Pupillary block may also occur with anterior chamber intraocular lenses (ACIOLs). An iridectomy or early postoperative iridotomy should be performed when an ACIOL is implanted. This is to prevent pupillary block from developing as a result of apposition of the iris to the ACIOL optic or apposition of the vitreous face to the pupil–optic complex. If pupillary block occurs, the peripheral iris bows forward around the ACIOL and occludes the angle. In this instance, the central chamber remains deep relative to the peripheral chamber because the ACIOL itself prevents the central portions of the iris and vitreous face from moving forward. Laser iridotomies, often multiple, are required to relieve the pupillary block. In rare cases, pupillary block can occur in the presence of an iridectomy if the lens haptic or vitreous obstructs the iridectomy site or the pupil.

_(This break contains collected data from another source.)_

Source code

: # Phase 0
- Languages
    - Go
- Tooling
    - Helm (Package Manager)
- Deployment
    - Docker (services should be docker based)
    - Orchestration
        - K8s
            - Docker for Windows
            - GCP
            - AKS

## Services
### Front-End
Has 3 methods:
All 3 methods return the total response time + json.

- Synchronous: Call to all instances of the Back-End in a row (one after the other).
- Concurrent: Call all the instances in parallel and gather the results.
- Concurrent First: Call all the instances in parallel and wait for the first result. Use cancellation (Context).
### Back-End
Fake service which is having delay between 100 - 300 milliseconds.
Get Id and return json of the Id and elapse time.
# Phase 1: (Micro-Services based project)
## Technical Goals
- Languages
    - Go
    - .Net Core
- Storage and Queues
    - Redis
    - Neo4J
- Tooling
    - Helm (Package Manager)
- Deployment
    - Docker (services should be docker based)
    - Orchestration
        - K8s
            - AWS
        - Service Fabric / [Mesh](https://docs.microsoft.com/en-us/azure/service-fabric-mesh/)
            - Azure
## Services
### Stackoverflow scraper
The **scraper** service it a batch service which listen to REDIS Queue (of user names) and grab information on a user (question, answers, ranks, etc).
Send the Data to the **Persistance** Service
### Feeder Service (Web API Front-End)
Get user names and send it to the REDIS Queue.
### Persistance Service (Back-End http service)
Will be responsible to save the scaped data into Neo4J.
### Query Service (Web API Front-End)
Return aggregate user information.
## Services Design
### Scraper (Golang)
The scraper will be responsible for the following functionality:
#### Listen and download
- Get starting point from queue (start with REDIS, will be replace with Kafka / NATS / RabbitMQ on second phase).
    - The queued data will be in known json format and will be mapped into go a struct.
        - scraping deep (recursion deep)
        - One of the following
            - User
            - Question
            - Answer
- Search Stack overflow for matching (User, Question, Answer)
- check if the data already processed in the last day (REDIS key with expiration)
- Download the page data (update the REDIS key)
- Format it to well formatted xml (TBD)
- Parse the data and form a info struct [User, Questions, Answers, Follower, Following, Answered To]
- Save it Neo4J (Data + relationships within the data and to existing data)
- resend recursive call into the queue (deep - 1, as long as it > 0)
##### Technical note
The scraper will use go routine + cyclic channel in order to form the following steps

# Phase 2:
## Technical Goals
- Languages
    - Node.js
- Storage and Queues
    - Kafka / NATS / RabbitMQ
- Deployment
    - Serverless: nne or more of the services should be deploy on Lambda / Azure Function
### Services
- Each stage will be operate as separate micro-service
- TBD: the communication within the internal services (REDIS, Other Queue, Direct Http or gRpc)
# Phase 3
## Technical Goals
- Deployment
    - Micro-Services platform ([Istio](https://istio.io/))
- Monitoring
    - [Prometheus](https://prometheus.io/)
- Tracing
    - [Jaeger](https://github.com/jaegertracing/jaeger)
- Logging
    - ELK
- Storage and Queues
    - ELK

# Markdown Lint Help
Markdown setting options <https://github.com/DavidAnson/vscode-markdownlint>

Figure 10-5 Ectopia lentis due to microspherophakia. The lens (arrow) is trapped anteriorly by the pupil, resulting in iris bombé and a dramatic shallowing of the anterior chamber.
(Courtesy of G.L. Spaeth, MD.)
In addition, pupillary block can occur following posterior capsulotomy when vitreous obstructs the pupil. A condition referred to as capsular block may also be seen, wherein retained viscoelastic or fluid in the capsular bag pushes a posterior chamber intraocular lens (IOL) anteriorly, which may narrow the angle.